Answer: The Implementation Opinions takes the safety, reliability, and trustworthiness of agents as baseline requirements for industrial development, and promotes the orderly and standardized deployment of agents. First, it clarifies product principles. Policies, regulations, and ethical norms should be further improved, and work on permission management and behavioral control for agents should be strengthened to provide guidance for the R&D of related products. Second, it prevents security risks. Technological measures should be used to enhance risk prevention capabilities in areas such as intrinsic agent security, supply chain security, and application-derived risks, thereby achieving full-lifecycle security management across agent development, deployment, application, and maintenance, and effectively preventing systemic risks. Third, it improves the governance system. In line with the evolution of agent technologies, a prudent and sound tiered and classified governance framework should be established based on application scenarios and potential impacts. The construction of a compliance service system for agents should be promoted, so that agents can be both “allowed to develop dynamically” and “well regulated.” Fourth, it strengthens industry self-regulation. Agent-related enterprises, industry organizations, and research institutions are encouraged to enhance their sense of responsibility and jointly formulate industry self-regulatory rules. Developers, development platforms, distribution platforms, and service providers of agents are guided to participate in credit evaluation, jointly fostering a sound development environment.

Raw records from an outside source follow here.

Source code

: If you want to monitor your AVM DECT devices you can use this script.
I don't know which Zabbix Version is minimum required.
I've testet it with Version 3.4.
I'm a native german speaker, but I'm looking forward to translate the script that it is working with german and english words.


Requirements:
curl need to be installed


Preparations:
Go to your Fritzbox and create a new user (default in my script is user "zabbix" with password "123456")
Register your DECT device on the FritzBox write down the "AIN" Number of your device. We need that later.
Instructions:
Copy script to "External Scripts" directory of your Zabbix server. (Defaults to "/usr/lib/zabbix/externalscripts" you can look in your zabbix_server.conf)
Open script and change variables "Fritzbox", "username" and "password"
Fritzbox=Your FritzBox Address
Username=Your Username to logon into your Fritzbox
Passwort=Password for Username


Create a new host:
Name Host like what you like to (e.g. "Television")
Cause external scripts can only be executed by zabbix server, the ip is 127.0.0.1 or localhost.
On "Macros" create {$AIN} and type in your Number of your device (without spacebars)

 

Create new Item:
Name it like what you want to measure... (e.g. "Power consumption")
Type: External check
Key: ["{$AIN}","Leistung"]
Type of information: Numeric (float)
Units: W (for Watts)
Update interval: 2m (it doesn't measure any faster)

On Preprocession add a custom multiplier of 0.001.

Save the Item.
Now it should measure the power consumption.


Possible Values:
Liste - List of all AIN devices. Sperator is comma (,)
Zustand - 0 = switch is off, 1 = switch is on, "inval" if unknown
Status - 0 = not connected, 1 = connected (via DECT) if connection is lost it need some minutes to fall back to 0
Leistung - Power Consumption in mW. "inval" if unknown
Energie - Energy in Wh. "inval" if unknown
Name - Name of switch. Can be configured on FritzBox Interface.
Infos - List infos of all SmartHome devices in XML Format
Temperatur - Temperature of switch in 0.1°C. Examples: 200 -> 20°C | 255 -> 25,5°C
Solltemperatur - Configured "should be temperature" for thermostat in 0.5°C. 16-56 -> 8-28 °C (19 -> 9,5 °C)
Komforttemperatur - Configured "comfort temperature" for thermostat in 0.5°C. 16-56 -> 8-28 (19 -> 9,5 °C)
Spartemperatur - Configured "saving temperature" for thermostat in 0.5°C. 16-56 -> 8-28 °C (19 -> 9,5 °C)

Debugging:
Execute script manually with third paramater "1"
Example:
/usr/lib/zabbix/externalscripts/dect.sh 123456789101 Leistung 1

4. Question: What key tasks does the Implementation Opinions lay out for promoting the innovative development of agents?
Answer: The Implementation Opinions systematically promotes the innovative development of agents around key directions such as technological breakthroughs, scenario-based applications, and ecosystem building. First, it strengthens the foundations for development. By reinforcing basic technology R&D and improving agent toolchains, it provides a high-level technological foundation for the industry. It establishes an agent standards system to lower the barriers to agent R&D, adaptation, and application. It also takes a forward-looking approach to frontier areas such as multi-agent collaboration and the intelligent internet, laying the groundwork for the industry’s continued evolution. Second, it strengthens application-driven development. Around areas such as scientific research, industrial development, consumption promotion, public welfare, and social governance, it proposes 19 typical application scenarios to drive the optimization of agent technologies and products and explore replicable and scalable deployment models. Third, it builds an innovation ecosystem. It strengthens the cultivation of open-source innovation forces and builds industrial collaboration platforms to promote efficient industrial coordination and enhance innovation vitality. By establishing application promotion channels and opening key scenarios, it improves supply-demand connectivity and forms a market-driven, internally motivated industrial ecosystem. It also actively cultivates a global ecosystem, promotes the integration and development of domestic and international technologies, and fosters an open and shared environment for international cooperation.
5. Question: What measures will be taken next to implement the Implementation Opinions?
Answer: The Cyberspace Administration of China, the National Development and Reform Commission, and the Ministry of Industry and Information Technology will work with relevant parties to effectively advance the implementation of the Implementation Opinions. Focusing on key areas such as agent technology R&D, scenario opening, and security governance, they will improve supporting policies, form coordinated working mechanisms, and promote the implementation of key tasks. At the same time, they will strengthen monitoring and evaluation, rolling implementation, and dynamic adjustment of the standardized application and innovative development of agents.